Prompt:
Scan the entries below for "ApiThrottling" and copy each line that holds it.

Records shown:
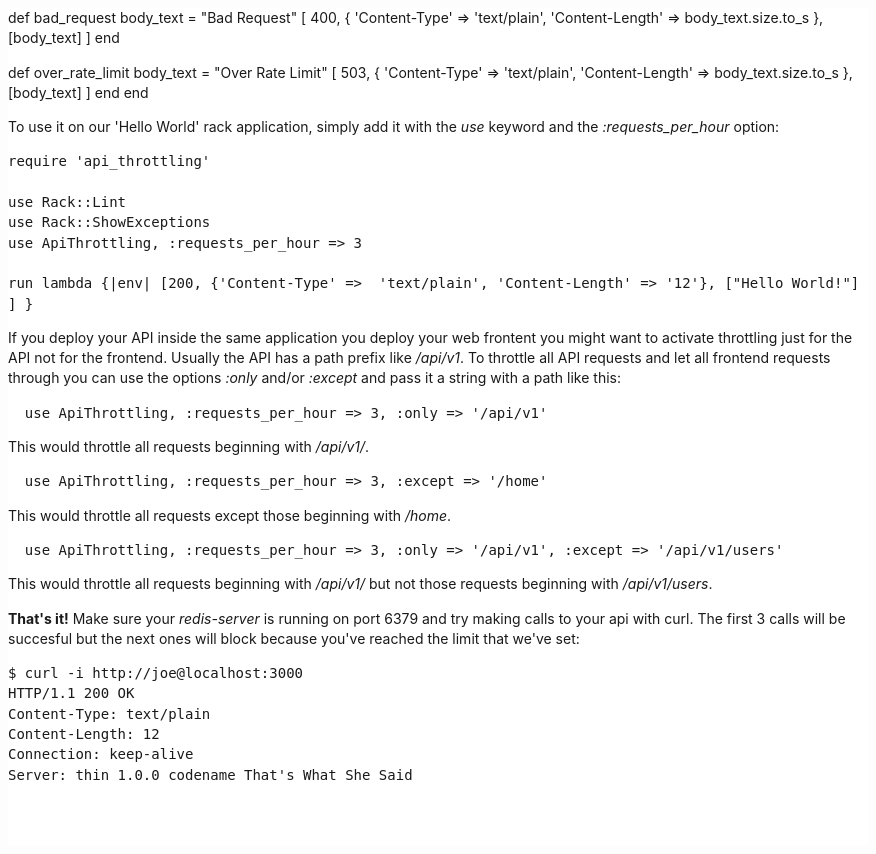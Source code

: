   def bad_request
    body_text = "Bad Request"
    [ 400, { 'Content-Type' => 'text/plain', 'Content-Length' => body_text.size.to_s }, [body_text] ]
  end
  
  def over_rate_limit
    body_text = "Over Rate Limit"
    [ 503, { 'Content-Type' => 'text/plain', 'Content-Length' => body_text.size.to_s }, [body_text] ]
  end
end
</pre>

<p>To use it on our 'Hello World' rack application, simply add it with the <em>use</em> keyword and the <em>:requests_per_hour</em> option:</p>

<pre>
require 'api_throttling'

use Rack::Lint
use Rack::ShowExceptions
use ApiThrottling, :requests_per_hour => 3

run lambda {|env| [200, {'Content-Type' =>  'text/plain', 'Content-Length' => '12'}, ["Hello World!"] ] }
</pre>

<p>If you deploy your API inside the same application you deploy your web frontent you might want to activate throttling just for the API not for the frontend. Usually the API has a path prefix like <em>/api/v1</em>. To throttle all API requests and let all frontend requests through you can use the options <em>:only</em> and/or <em>:except</em> and pass it a string with a path like this:</p>

<pre>
  use ApiThrottling, :requests_per_hour => 3, :only => '/api/v1'
</pre>

<p>This would throttle all requests beginning with <em>/api/v1/</em>.
  
<pre>
  use ApiThrottling, :requests_per_hour => 3, :except => '/home'
</pre>

<p>This would throttle all requests except those beginning with <em>/home</em>.

<pre>
  use ApiThrottling, :requests_per_hour => 3, :only => '/api/v1', :except => '/api/v1/users'
</pre>

<p>This would throttle all requests beginning with <em>/api/v1/</em> but not those requests beginning with <em>/api/v1/users</em>.</p>

<p><strong>That's it!</strong> Make sure your <em>redis-server</em> is running on port 6379 and try making calls to your api with curl. The first 3 calls will be succesful but the next ones will block because you've reached the limit that we've set:</p>

<pre>
$ curl -i http://joe@localhost:3000
HTTP/1.1 200 OK
Content-Type: text/plain
Content-Length: 12
Connection: keep-alive
Server: thin 1.0.0 codename That's What She Said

Result of the exercise:
use ApiThrottling, :requests_per_hour => 3
  use ApiThrottling, :requests_per_hour => 3, :only => '/api/v1'
  use ApiThrottling, :requests_per_hour => 3, :except => '/home'
  use ApiThrottling, :requests_per_hour => 3, :only => '/api/v1', :except => '/api/v1/users'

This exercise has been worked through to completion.